O filme Coração Valente, de Mel Gibson, retrata um costume antigo, dos tempos romanos, que na Idade Média fio recorrente: trata-se do "direito" conferido ao nobre de usufruto da noiva antes do pobre noivo camponês. Em Romeu e Julieta a gente vê o padre protegendo o direito de escolher o próprio par, coisa que na Idade Média não era ainda uma liberdade estável e aceita - a família negociava a noiva e indicava o marido que lhe convinha -, prevalecendo ainda resíduos dos velhos costumes romanos e pagãos. De fato sinto que a gente idealiza muito, tem uma tendência a estar idealizando a Antiguidade, o paganismo, uma série de coisas que não eram do jeito que a gente gostaria que tivessem sido. E isso é uma crença invalidadora das nossas conquistas, que contamina a gratidão pelas mesmas, gratidão que fortalece e renova nossa alma - como diria o jargão moderno, faz comprovado bem à saúde. Como dizia a poetisa Cora Coralina, hoje vivemos infinitamente melhor que ontem.
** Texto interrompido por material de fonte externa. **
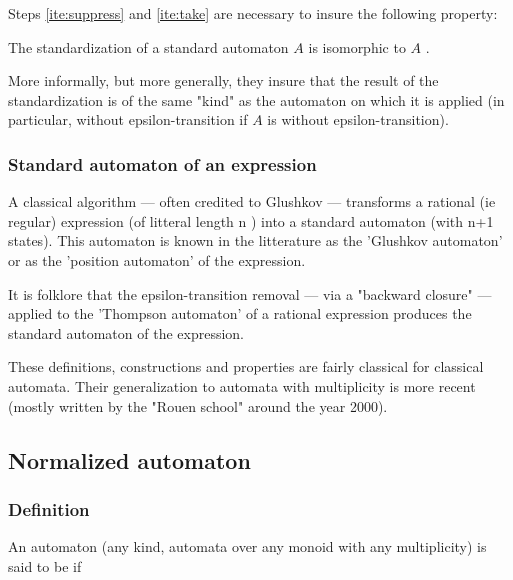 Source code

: \begin{remark}
  Steps \autoref{ite:suppress} and \autoref{ite:take} are necessary to
  insure the following property:

  The standardization of a standard automaton $A$ is isomorphic to $A$ .

  More informally, but more generally, they insure that the result of
  the standardization is of the same "kind" as the automaton on which
  it is applied (in particular, without epsilon-transition if $A$ is
  without epsilon-transition).
\end{remark}



\subsubsection{Standard automaton of an expression}

A classical algorithm --- often credited to Glushkov --- transforms a
rational (ie regular) expression (of litteral length n ) into a
standard automaton (with n+1 states). This automaton is known in the
litterature as the 'Glushkov automaton' or as the 'position automaton'
of the expression.

\begin{remark}
  It is folklore that the epsilon-transition removal --- via a
  "backward closure" --- applied to the 'Thompson automaton' of a
  rational expression produces the standard automaton of the
  expression.
\end{remark}

\begin{remark}
  These definitions, constructions and properties are fairly classical
  for classical automata. Their generalization to automata with
  multiplicity is more recent (mostly written by the "Rouen school"
  around the year 2000).
\end{remark}

\subsection{Normalized automaton}

\subsubsection{Definition}


An automaton (any kind, automata over any monoid with any
multiplicity) is said to be  if


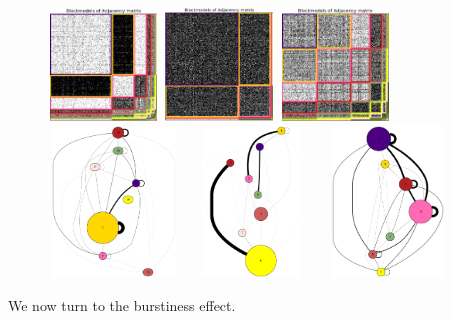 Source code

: \begin{figure}[h]
	\centering
	
	\includegraphics[width=2.94cm, height=3cm]{img/M_g_peaks/figure_6}
	\endminipage
	\includegraphics[width=2.94cm, height=3cm]{img/M_g_power_law/figure_6}
	\endminipage
	\includegraphics[width=2.94cm, height=3cm]{img/M_g_regular/figure_6}
	\endminipage
    \vspace{0.3cm}
	\includegraphics[width=3.5cm, height=4cm]{img/M_g_peaks/graph_dot}
	\endminipage
	\includegraphics[width=3.5cm, height=4cm]{img/M_g_power_law/graph_dot} 
	\endminipage
	\includegraphics[width=3.5cm, height=4cm]{img/M_g_regular/graph_dot}
	\endminipage
	\caption{}
	\label{fig:gen_blocks}
\end{figure}


 We now turn to the burstiness effect.
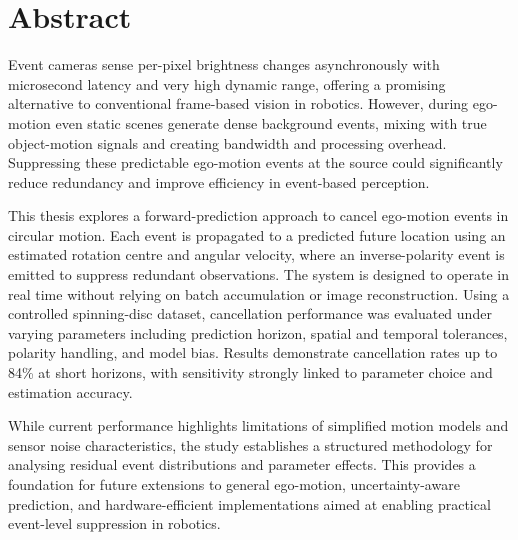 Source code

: \chapter*{Abstract}

Event cameras sense per-pixel brightness changes asynchronously with microsecond latency and very high dynamic range, offering a promising alternative to conventional frame-based vision in robotics. However, during ego-motion even static scenes generate dense background events, mixing with true object-motion signals and creating bandwidth and processing overhead. Suppressing these predictable ego-motion events at the source could significantly reduce redundancy and improve efficiency in event-based perception.

This thesis explores a forward-prediction approach to cancel ego-motion events in circular motion. Each event is propagated to a predicted future location using an estimated rotation centre and angular velocity, where an inverse-polarity event is emitted to suppress redundant observations. The system is designed to operate in real time without relying on batch accumulation or image reconstruction. Using a controlled spinning-disc dataset, cancellation performance was evaluated under varying parameters including prediction horizon, spatial and temporal tolerances, polarity handling, and model bias. Results demonstrate cancellation rates up to 84\% at short horizons, with sensitivity strongly linked to parameter choice and estimation accuracy. 

While current performance highlights limitations of simplified motion models and sensor noise characteristics, the study establishes a structured methodology for analysing residual event distributions and parameter effects. This provides a foundation for future extensions to general ego-motion, uncertainty-aware prediction, and hardware-efficient implementations aimed at enabling practical event-level suppression in robotics.
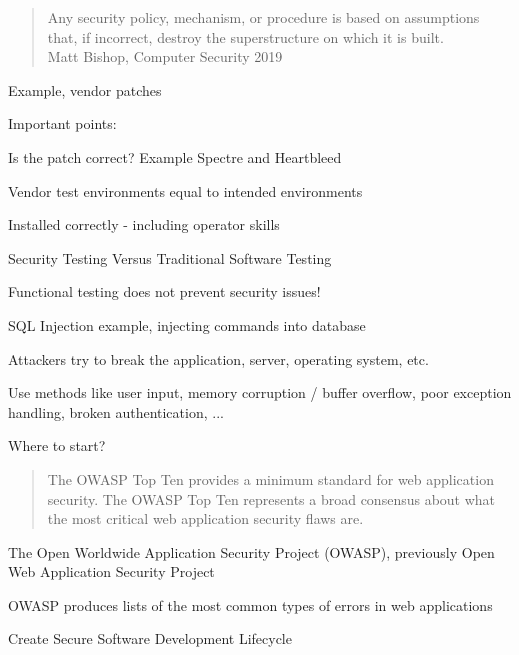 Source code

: \documentclass[Screen16to9,17pt]{foils}
\begin{document}

\begin{quote}
Any security policy, mechanism, or procedure is based on assumptions that, if incorrect, destroy the superstructure on which it is built.\\
Matt Bishop, Computer Security 2019
\end{quote}

\begin{list1}
\item Example, vendor patches
\item Important points:
\begin{list2}
\item Is the patch correct? Example Spectre and Heartbleed
\item Vendor test environments equal to intended environments
\item Installed correctly - including operator skills
\end{list2}
\end{list1}





\begin{list2}
\item Security Testing Versus Traditional Software Testing
\item Functional testing does not prevent security issues!
\item SQL Injection example, injecting commands into database
\item Attackers try to break the application, server, operating system, etc.
\item Use methods like user input, memory corruption / buffer overflow, poor exception handling, broken authentication, ...
\end{list2}

\vskip 2cm
\centerline{\LARGE Where to start?}



\begin{quote}
The OWASP Top Ten provides a minimum standard for web application
security. The OWASP Top Ten represents a broad consensus about what
the most critical web application security flaws are.
\end{quote}

\begin{list1}
\item The Open Worldwide Application Security Project (OWASP), previously Open Web Application Security Project
\item OWASP produces lists of the most common types of errors in web applications
\item {}
\item Create Secure Software Development Lifecycle
\end{list1}
\end{document}

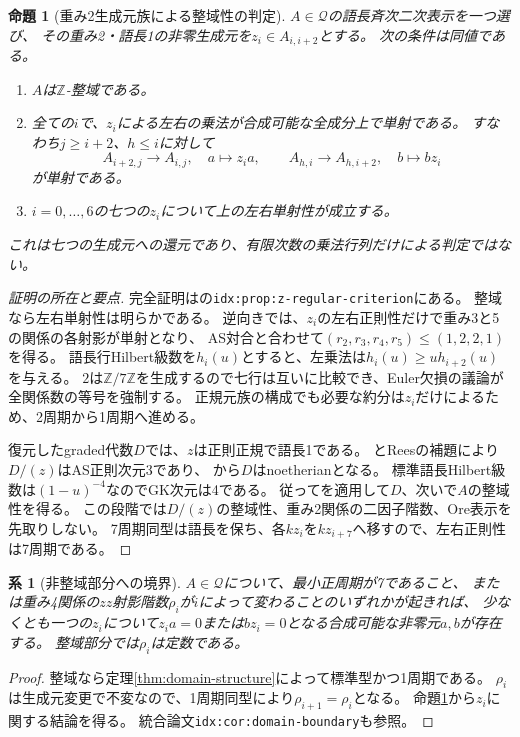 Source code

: \documentclass[11pt,a4paper]{ltjsarticle}
\newtheorem{proposition}[theorem]{命題}
\newtheorem{corollary}[theorem]{系}
\theoremstyle{definition}
\newcommand{\ZZ}{\mathbb Z}
\begin{document}
\begin{proposition}[重み2生成元族による整域性の判定]\label{prop:z-regular-criterion}
$A\in\mathcal Q$の語長斉次二次表示を一つ選び、
その重み2・語長1の非零生成元を$z_i\in A_{i,i+2}$とする。
次の条件は同値である。
\begin{enumerate}
\item $A$は$\ZZ$-整域である。
\item 全ての$i$で、$z_i$による左右の乗法が合成可能な全成分上で単射である。
すなわち$j\geq i+2$、$h\leq i$に対して
\[
A_{i+2,j}\longrightarrow A_{i,j},\quad a\longmapsto z_i a,
\qquad
A_{h,i}\longrightarrow A_{h,i+2},\quad b\longmapsto bz_i
\]
が単射である。
\item $i=0,\ldots,6$の七つの$z_i$について上の左右単射性が成立する。
\end{enumerate}
これは七つの生成元への還元であり、有限次数の乗法行列だけによる判定ではない。
\end{proposition}
\begin{proof}[証明の所在と要点]
完全証明はの\texttt{idx:prop:z-regular-criterion}にある。
整域なら左右単射性は明らかである。
逆向きでは、$z_i$の左右正則性だけで重み3と5の関係の各射影が単射となり、
AS対合と合わせて$(r_2,r_3,r_4,r_5)\leq(1,2,2,1)$を得る。
語長行Hilbert級数を$h_i(u)$とすると、左乗法は$h_i(u)\geq u h_{i+2}(u)$を与える。
$2$は$\ZZ/7\ZZ$を生成するので七行は互いに比較でき、Euler欠損の議論が全関係数の等号を強制する。
正規元族の構成でも必要な約分は$z_i$だけによるため、2周期から1周期へ進める。

復元したgraded代数$D$では、$z$は正則正規で語長1である。
\cite[Lemma 1.1]{RZ}とReesの補題により$D/(z)$はAS正則次元3であり、
\cite[Lemma 1.3(c)]{RZ}から$D$はnoetherianとなる。
標準語長Hilbert級数は$(1-u)^{-4}$なのでGK次元は4である。
従って\cite[Lemma 1.3]{LPWZ}を適用して$D$、次いで$A$の整域性を得る。
この段階では$D/(z)$の整域性、重み2関係の二因子階数、Ore表示を先取りしない。
7周期同型は語長を保ち、各$kz_i$を$kz_{i+7}$へ移すので、左右正則性は7周期である。
\end{proof}

\begin{corollary}[非整域部分への境界]\label{cor:domain-boundary}
$A\in\mathcal Q$について、最小正周期が7であること、
または重み4関係の$zz$射影階数$\rho_i$が$i$によって変わることのいずれかが起きれば、
少なくとも一つの$z_i$について$z_i a=0$または$bz_i=0$となる合成可能な非零元$a,b$が存在する。
整域部分では$\rho_i$は定数である。
\end{corollary}
\begin{proof}
整域なら定理\ref{thm:domain-structure}によって標準型かつ1周期である。
$\rho_i$は生成元変更で不変なので、1周期同型により$\rho_{i+1}=\rho_i$となる。
命題\ref{prop:z-regular-criterion}から$z_i$に関する結論を得る。
統合論文\texttt{idx:cor:domain-boundary}も参照。
\end{proof}
\end{document}
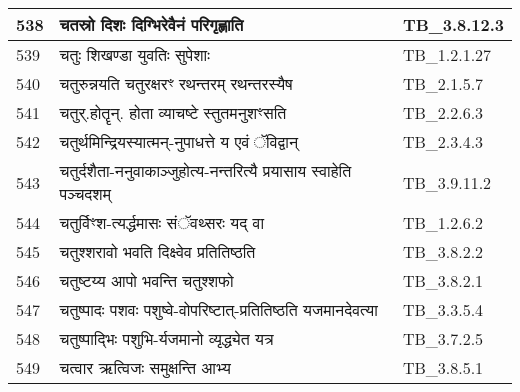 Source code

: \documentclass[17pt]{extarticle}
\begin{document}
\begin{longtable}{||p{0.4in}||p{4.9in}||p{0.9in}||}
    \hline
        
    538 & चतस्रो दिशः दिग्भिरेवैनं परिगृह्णाति & TB\_3.8.12.3       \\
    
    \hline
        
    539 & चतुः शिखण्डा युवतिः सुपेशाः & TB\_1.2.1.27       \\
    
    \hline
        
    540 & चतुरुन्नयति चतुरक्षरꣳ रथन्तरम् रथन्तरस्यैष & TB\_2.1.5.7       \\
    
    \hline
        
    541 & चतुर्.होतॄन्. होता व्याचष्टे स्तुतमनुशꣳसति & TB\_2.2.6.3       \\
    
    \hline
        
    542 & चतुर्थमिन्द्रियस्यात्मन्{-}नुपाधत्ते य एवं ॅविद्वान् & TB\_2.3.4.3       \\
    
    \hline
        
    543 & चतुर्दशैता{-}ननुवाकाञ्जुहोत्य{-}नन्तरित्यै प्रयासाय स्वाहेति पञ्चदशम् & TB\_3.9.11.2       \\
    
    \hline
        
    544 & चतुर्विꣳश{-}त्यर्द्धमासः संॅवथ्सरः यद् वा & TB\_1.2.6.2       \\
    
    \hline
        
    545 & चतुश्शरावो भवति दिक्ष्वेव प्रतितिष्ठति & TB\_3.8.2.2       \\
    
    \hline
        
    546 & चतुष्टय्य आपो भवन्ति चतुश्शफो & TB\_3.8.2.1       \\
    
    \hline
        
    547 & चतुष्पादः पशवः पशुष्वे{-}वोपरिष्टात्{-}प्रतितिष्ठति यजमानदेवत्या & TB\_3.3.5.4       \\
    
    \hline
        
    548 & चतुष्पाद्भिः पशुभि{-}र्यजमानो व्यृद्ध्येत यत्र & TB\_3.7.2.5       \\
    
    \hline
        
    549 & चत्वार ऋत्विजः समुक्षन्ति आभ्य & TB\_3.8.5.1       \\
    

\end{longtable}
\end{document}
De minha parte procuro não criar, dentro do meu imaginário, nichos de ilusão paradisíacos, do tipo em outro tempo que passou era melhor. Meu Eldorado é aqui e agora. Na verdade, procuro me manter sobriamente atenta ao fato que tais Eldorados e Eras de Ouro estão dentro de mim e podem estar em construção, caso eu preste atenção. E a arquiteta sou eu mesma. Sonho e imaginação são funções validadoras do mito - essa força dentro de nós que é elemento de construção de utopias, construções cotidianas e constantemente renovadas, de geração a geração. O mito não está no passado ou em algum lugar, está dentro de nós, está no caminho, no caminhar mais que no chegar.
Desde menina eu me deparei com ricas contradições - como canta a diva Mercedes: "defender mi ideologia, buena o mala pero mía, tan humana como la contradicción" - da cultura ocidental, como a do medo andando de mãos dadas com a compaixão. Minha mãe - que era severa e bela: sem dúvida tinha olhos impressionantemente belos que agora fitam a eternidade e estão a encantar o anjos - me ensinava desde pequena, ao lado de muitas normas e regras de boa conduta, que todas elas, mesmo rompidas pelo pecador, caso este se arrependesse na hora de morrer, ainda assim Deus o receberia certamente em seus braços. Ora, isto para mim era um mistério da compaixão e permanece em minha memória como uma maravilha do amor. É o tal olhar do observador que dá o tom - e o meu olhar sobre minhas origens culturais discerne o bom e o mal, a humanidade da contradição.
Identidade cultural é preciso, sem ela, viver é estar à deriva.